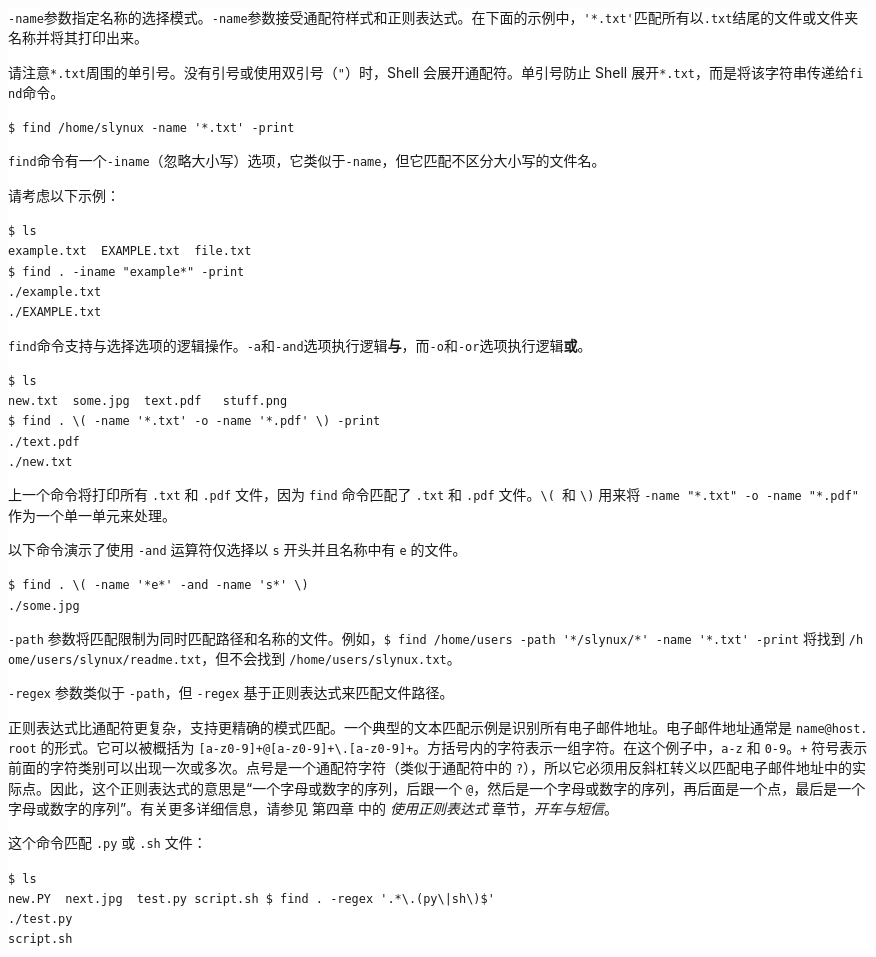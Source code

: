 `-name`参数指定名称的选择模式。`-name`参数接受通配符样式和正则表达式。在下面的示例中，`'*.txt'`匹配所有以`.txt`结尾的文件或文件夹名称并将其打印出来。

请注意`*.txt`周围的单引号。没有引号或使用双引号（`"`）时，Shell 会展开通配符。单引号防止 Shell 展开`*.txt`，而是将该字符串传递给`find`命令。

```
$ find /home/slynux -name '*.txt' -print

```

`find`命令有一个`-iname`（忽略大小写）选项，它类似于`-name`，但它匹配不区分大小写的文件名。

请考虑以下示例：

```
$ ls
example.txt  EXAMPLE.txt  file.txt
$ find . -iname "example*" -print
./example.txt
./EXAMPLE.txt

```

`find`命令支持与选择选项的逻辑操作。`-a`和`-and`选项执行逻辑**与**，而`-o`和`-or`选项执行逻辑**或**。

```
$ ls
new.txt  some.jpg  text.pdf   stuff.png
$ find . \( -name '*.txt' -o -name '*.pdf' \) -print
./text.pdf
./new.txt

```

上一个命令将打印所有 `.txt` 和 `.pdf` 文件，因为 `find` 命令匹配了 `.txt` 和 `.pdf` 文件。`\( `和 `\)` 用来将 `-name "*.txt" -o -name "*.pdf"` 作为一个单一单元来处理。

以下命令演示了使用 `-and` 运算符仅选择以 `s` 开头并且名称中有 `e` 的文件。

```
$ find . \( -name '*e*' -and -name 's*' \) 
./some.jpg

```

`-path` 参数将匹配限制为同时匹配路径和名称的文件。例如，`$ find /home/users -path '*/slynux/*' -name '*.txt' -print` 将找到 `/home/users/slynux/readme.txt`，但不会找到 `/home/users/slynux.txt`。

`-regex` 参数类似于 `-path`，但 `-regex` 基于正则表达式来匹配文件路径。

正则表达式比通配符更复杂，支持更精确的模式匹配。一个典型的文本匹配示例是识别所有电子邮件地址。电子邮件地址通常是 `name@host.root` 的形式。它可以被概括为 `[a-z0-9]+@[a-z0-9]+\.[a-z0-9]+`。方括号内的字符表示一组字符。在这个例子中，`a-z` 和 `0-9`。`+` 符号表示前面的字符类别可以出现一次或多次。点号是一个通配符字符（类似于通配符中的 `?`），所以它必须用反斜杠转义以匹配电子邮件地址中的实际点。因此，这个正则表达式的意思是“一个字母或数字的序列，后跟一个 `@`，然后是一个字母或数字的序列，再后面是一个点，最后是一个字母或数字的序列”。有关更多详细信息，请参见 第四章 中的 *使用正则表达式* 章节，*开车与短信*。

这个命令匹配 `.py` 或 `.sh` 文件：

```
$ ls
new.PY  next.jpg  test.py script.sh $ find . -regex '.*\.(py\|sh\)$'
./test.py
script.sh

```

WHAT THE EXERCISE ASKS: Print the complete listing exactly as it stands, without its pictures.

SOLVED PROBLEM:
Source code

: `-name`参数指定名称的选择模式。`-name`参数接受通配符样式和正则表达式。在下面的示例中，`'*.txt'`匹配所有以`.txt`结尾的文件或文件夹名称并将其打印出来。

请注意`*.txt`周围的单引号。没有引号或使用双引号（`"`）时，Shell 会展开通配符。单引号防止 Shell 展开`*.txt`，而是将该字符串传递给`find`命令。

```
$ find /home/slynux -name '*.txt' -print

```

`find`命令有一个`-iname`（忽略大小写）选项，它类似于`-name`，但它匹配不区分大小写的文件名。

请考虑以下示例：

```
$ ls
example.txt  EXAMPLE.txt  file.txt
$ find . -iname "example*" -print
./example.txt
./EXAMPLE.txt

```

`find`命令支持与选择选项的逻辑操作。`-a`和`-and`选项执行逻辑**与**，而`-o`和`-or`选项执行逻辑**或**。

```
$ ls
new.txt  some.jpg  text.pdf   stuff.png
$ find . \( -name '*.txt' -o -name '*.pdf' \) -print
./text.pdf
./new.txt

```

上一个命令将打印所有 `.txt` 和 `.pdf` 文件，因为 `find` 命令匹配了 `.txt` 和 `.pdf` 文件。`\( `和 `\)` 用来将 `-name "*.txt" -o -name "*.pdf"` 作为一个单一单元来处理。

以下命令演示了使用 `-and` 运算符仅选择以 `s` 开头并且名称中有 `e` 的文件。

```
$ find . \( -name '*e*' -and -name 's*' \) 
./some.jpg

```

`-path` 参数将匹配限制为同时匹配路径和名称的文件。例如，`$ find /home/users -path '*/slynux/*' -name '*.txt' -print` 将找到 `/home/users/slynux/readme.txt`，但不会找到 `/home/users/slynux.txt`。

`-regex` 参数类似于 `-path`，但 `-regex` 基于正则表达式来匹配文件路径。

正则表达式比通配符更复杂，支持更精确的模式匹配。一个典型的文本匹配示例是识别所有电子邮件地址。电子邮件地址通常是 `name@host.root` 的形式。它可以被概括为 `[a-z0-9]+@[a-z0-9]+\.[a-z0-9]+`。方括号内的字符表示一组字符。在这个例子中，`a-z` 和 `0-9`。`+` 符号表示前面的字符类别可以出现一次或多次。点号是一个通配符字符（类似于通配符中的 `?`），所以它必须用反斜杠转义以匹配电子邮件地址中的实际点。因此，这个正则表达式的意思是“一个字母或数字的序列，后跟一个 `@`，然后是一个字母或数字的序列，再后面是一个点，最后是一个字母或数字的序列”。有关更多详细信息，请参见 第四章 中的 *使用正则表达式* 章节，*开车与短信*。

这个命令匹配 `.py` 或 `.sh` 文件：

```
$ ls
new.PY  next.jpg  test.py script.sh $ find . -regex '.*\.(py\|sh\)$'
./test.py
script.sh

```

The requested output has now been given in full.